**Assigned task**
Your answer is the lines below, exactly, from the one that contains "Here's an Bakcground" through the one that contains "## Performance", both included.

**Data shown**
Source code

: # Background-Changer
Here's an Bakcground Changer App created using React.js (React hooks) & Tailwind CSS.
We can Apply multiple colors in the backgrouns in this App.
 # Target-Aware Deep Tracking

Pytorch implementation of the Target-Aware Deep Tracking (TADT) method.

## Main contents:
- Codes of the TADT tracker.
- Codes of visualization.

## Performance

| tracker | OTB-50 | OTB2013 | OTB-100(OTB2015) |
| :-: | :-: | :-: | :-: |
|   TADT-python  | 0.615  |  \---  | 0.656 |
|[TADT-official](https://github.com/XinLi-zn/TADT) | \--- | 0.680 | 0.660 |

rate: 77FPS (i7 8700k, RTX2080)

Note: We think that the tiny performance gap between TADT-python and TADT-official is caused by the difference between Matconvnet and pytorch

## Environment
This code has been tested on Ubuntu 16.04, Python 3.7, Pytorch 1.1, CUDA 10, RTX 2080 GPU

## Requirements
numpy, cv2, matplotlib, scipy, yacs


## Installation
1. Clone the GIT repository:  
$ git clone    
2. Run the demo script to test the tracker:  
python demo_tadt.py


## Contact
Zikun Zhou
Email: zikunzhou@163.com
---
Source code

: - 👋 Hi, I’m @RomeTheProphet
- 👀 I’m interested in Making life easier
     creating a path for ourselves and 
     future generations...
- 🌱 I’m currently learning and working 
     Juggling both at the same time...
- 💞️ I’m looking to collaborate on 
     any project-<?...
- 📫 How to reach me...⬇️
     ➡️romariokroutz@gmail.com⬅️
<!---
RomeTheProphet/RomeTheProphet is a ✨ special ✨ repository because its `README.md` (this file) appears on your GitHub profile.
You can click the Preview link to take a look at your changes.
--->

**Result for this task**
Here's an Bakcground Changer App created using React.js (React hooks) & Tailwind CSS.
We can Apply multiple colors in the backgrouns in this App.
 # Target-Aware Deep Tracking

Pytorch implementation of the Target-Aware Deep Tracking (TADT) method.

## Main contents:
- Codes of the TADT tracker.
- Codes of visualization.

## Performance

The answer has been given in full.